In the middle of a Vipassana meditation retreat last summer, in a converted Jesuit monastery that felt like a pleasant mid-eighties community college, I went up to the teacher at the end of the dharma talk and said, as sweetly as I could, "Editors are usually really nice people." He'd been using "editor" to stand for the harsh inner voice of self-loathing, and of course I understood what he meant, but as a magazine copy editor I had to stand up for my professional brotherhood. Practically all the CEs and story editors I know are sweethearts who depend for their livelihood on error and are happy to help others succeed without receiving any credit. (I could also make a case for nonstop focus on fine detail as a species of mindfulness practice.) How much more Buddhistly benign can you get?

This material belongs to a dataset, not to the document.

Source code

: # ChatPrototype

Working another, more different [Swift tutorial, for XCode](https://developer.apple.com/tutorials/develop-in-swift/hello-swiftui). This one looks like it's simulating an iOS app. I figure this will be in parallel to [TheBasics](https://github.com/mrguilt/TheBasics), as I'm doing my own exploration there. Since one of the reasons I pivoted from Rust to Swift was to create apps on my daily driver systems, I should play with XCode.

My teacher chuckled and promised to quit slandering editors immediately. That after-class conversation made me think a lot, though, about the classic dichotomy of the analytic mind and the associative mind, the disciplinarian and the playful child, the editor and the creator. Freewriting exercises don't work for me; I wind up embarrassed even though nobody's allowed to see the results. Rapid generation can be liberating, but I need normal syntax and punctuation or I get anxious. A novelist who lives in my little town graciously agreed to have coffee with me and talk about writing, and by the end of our chat I was arguing with her: There's meaning in punctuation! I'd have to stop my stream of consciousness and edit out the commas and periods! She was unmoved: Explode the shackles of grammar and mechanics or you'll never find your true voice! She might be right. She is, after all, the one with the long list of publications, and the eight hours a day I spend seeking and destroying sentence-level imperfections might indeed account for a scarcity of Csikszentmihalyian "flow" in my last 23 years as an adult aspiring writer. I just wonder if there might be another sort of exercise for dyed-in-the-wool grammatists like me.
Here's my idea.
As we all know, fiction writing requires both unselfconscious free association and a great deal of restraint and good judgment—that ruthless sensitivity to cliché, excess, skimpiness, tone-breaking, general stupidity, and all the other literary offenses. The trick, it seems to me, is to be able to shift from one mode to the other quickly and comfortably, back and forth, many times per paragraph. So for twenty minutes a day I intend to solve a long-division problem (analysis) and then list umpteen ways to use a Band-Aid (generation); alphabetize the names of my husband's cousins (analysis) and then narrate the thoughts of a cockroach (generation); and so on. I'm no neurologist, but I imagine an upgrade in the electrical switch between two big brain areas, each of which should grow more densely and finely wired. And I imagine more productivity and less pain when I'm at the computer. I hope so. If you try it, send me an e-mail and let me know if you notice any extra nimbleness
or extra calm. I'll get started myself as soon as I've finished this file of page proofs.